Human and Artificial Intelligence

How to think clearly in a world shaped by AI output, automated persuasion, and synthetic information.

Some may be under the impression that artificial intelligence will somehow liberate us from the need for better thinking. That we can delegate our thinking and judgement to the superintelligence without consequences. Nothing is further from the truth. If anything, the rise of AI makes better human thinking more urgent.

AI can help people learn, write, research, build, summarize, explore, and create. It can also produce confident nonsense, launder assumptions, hide uncertainty, automate persuasion, intensify propaganda, and generate convincing answers that collapse under inspection.
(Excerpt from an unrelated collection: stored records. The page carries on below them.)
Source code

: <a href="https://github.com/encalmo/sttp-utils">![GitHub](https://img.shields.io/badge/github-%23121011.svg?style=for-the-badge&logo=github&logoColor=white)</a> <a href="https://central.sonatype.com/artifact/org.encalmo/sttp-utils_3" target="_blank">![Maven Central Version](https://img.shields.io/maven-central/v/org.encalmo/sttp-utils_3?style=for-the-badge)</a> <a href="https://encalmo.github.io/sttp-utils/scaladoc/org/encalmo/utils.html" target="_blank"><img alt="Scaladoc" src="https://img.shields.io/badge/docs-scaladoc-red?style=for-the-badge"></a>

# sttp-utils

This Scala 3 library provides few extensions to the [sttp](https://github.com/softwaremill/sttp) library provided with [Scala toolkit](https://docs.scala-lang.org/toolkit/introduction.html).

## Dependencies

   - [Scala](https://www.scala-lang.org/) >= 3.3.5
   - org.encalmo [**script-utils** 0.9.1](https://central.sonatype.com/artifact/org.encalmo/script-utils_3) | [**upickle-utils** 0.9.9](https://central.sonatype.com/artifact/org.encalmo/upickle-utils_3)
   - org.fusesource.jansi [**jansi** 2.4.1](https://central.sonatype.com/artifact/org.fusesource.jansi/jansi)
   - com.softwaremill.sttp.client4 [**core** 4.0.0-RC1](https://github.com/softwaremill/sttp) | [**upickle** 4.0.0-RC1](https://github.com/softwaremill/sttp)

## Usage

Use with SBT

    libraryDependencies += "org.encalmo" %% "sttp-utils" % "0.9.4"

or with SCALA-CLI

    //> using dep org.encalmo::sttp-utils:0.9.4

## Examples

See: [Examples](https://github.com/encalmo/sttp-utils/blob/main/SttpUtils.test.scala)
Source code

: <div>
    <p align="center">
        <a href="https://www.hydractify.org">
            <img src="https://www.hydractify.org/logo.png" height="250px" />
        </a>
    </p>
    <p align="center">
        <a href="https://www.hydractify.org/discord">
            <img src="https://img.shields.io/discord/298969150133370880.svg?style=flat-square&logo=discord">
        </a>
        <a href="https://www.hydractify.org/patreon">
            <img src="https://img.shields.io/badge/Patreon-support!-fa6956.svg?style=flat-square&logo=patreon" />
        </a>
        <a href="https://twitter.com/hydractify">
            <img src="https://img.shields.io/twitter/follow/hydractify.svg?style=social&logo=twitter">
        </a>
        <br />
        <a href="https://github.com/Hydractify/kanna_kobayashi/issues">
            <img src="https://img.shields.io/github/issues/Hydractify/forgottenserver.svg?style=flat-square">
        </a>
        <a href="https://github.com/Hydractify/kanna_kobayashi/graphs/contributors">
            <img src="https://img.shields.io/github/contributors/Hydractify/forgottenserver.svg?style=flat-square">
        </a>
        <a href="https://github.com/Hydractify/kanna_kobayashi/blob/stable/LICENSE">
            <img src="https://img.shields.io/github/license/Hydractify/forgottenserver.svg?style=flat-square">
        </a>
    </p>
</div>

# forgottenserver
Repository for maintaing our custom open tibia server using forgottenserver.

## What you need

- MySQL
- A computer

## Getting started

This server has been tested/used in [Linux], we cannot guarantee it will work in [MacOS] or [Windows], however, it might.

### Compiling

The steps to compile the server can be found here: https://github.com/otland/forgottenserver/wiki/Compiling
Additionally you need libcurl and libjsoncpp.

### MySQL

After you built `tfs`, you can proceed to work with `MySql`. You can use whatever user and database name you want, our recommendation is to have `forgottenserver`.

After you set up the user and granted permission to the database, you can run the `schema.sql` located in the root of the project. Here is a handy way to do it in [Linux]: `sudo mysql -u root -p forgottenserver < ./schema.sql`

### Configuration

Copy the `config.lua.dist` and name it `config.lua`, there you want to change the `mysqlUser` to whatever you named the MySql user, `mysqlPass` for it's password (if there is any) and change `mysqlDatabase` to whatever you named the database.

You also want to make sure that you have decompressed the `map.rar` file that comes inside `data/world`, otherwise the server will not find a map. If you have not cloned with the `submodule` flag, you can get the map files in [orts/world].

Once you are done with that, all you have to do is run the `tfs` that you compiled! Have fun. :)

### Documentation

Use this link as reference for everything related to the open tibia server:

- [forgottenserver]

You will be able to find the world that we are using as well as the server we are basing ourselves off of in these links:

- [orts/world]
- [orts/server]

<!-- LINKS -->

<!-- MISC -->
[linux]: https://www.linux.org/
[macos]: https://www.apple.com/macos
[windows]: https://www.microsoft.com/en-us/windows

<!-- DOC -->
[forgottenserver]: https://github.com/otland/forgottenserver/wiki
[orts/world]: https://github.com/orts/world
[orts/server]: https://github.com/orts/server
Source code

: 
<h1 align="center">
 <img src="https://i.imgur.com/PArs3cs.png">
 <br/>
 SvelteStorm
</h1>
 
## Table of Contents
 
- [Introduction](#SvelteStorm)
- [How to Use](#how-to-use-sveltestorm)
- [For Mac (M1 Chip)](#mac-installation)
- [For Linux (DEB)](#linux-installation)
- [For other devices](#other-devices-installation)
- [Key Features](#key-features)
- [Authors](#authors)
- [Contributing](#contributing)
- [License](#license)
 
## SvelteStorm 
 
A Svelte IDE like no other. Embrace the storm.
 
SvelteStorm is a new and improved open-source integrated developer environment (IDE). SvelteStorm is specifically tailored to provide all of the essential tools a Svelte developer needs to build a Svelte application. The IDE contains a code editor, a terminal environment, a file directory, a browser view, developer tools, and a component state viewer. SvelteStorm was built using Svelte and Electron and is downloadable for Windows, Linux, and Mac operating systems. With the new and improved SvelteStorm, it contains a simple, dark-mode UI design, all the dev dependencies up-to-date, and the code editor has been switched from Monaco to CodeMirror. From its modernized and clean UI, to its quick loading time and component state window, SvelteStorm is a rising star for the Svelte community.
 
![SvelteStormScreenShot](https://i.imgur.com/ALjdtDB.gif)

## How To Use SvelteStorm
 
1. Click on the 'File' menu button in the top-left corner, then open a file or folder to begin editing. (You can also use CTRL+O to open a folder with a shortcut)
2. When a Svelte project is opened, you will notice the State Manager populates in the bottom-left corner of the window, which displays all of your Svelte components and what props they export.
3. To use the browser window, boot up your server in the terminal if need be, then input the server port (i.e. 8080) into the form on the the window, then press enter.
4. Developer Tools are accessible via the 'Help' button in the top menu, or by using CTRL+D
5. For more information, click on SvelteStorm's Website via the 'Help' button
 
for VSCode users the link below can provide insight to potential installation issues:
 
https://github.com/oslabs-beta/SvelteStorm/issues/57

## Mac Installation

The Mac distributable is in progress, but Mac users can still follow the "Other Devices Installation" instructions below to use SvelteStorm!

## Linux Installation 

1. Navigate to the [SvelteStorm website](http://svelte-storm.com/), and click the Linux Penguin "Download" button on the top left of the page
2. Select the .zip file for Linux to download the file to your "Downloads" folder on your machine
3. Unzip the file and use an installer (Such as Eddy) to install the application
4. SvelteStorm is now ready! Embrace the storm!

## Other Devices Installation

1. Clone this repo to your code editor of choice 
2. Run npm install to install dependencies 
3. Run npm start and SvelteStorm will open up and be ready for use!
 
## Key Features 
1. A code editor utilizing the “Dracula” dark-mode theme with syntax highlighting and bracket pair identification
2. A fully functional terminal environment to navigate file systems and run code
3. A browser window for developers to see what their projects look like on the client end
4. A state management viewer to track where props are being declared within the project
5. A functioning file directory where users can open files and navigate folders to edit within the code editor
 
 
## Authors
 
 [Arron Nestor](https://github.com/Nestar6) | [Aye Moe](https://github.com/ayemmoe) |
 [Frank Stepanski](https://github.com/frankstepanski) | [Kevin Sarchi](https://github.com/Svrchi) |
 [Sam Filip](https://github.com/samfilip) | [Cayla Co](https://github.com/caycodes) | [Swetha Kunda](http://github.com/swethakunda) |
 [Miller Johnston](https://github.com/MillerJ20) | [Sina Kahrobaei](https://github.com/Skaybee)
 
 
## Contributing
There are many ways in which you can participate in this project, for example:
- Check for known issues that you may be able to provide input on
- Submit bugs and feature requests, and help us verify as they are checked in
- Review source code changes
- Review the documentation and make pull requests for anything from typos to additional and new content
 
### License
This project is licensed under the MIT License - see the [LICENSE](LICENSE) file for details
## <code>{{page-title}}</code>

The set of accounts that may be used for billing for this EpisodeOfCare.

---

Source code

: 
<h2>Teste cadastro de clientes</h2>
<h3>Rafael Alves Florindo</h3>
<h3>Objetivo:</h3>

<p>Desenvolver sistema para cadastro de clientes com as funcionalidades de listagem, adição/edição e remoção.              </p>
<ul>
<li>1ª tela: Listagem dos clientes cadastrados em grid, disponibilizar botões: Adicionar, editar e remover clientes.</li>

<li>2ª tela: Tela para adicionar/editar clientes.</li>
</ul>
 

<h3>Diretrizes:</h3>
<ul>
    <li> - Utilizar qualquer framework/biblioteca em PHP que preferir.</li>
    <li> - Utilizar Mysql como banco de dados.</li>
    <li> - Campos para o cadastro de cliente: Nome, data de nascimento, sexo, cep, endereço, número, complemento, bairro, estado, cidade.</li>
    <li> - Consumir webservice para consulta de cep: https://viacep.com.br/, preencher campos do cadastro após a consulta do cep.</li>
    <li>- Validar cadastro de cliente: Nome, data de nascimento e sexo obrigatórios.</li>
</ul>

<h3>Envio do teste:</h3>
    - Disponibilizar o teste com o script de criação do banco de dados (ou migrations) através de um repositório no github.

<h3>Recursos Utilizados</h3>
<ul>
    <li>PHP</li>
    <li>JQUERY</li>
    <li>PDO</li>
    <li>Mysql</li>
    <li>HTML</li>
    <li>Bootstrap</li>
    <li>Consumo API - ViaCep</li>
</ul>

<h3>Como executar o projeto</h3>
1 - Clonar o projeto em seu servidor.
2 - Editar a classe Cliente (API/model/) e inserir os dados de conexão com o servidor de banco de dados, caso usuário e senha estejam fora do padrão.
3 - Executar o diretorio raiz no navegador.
And that’s assuming the models are not simply hard-coded to deceive, nudge, propagandize or obscure information.

Artificial intelligence is useful as a practical tool, no doubt, but the central question is whether humans are intellectually prepared to train and use AI in function of what is good and true.

What you will find here

Posts in this section will help you:

  • Assess AI output for truth, bias, and hidden assumptions

  • Detect machine-generated nonsense

  • Understand automated persuasion and synthetic media

  • Use AI without outsourcing your judgment

  • Think clearly about intelligence, agency, control, and alignment

  • Recognize when AI is amplifying bad human thinking

  • Develop better habits for human-machine reasoning

Core questions

Human and AI thinking begins with questions like:

  • Is this answer true?

  • What assumptions is the model making?

  • What sources would verify this?

  • What uncertainty is being hidden?

  • Is this helping me think or replacing my thinking?

  • Am I using AI as a tool, a shortcut, or an authority?

  • Who benefits if this kind of output shapes my beliefs?

  • What happens when weak human reasoning trains powerful machines?

AI raises the stakes of intellectual life.

If human thought is confused, manipulated, and detached from reality, then the systems built from human output will reflect that confusion at scale.

The future needs better machines, but it needs better humans first.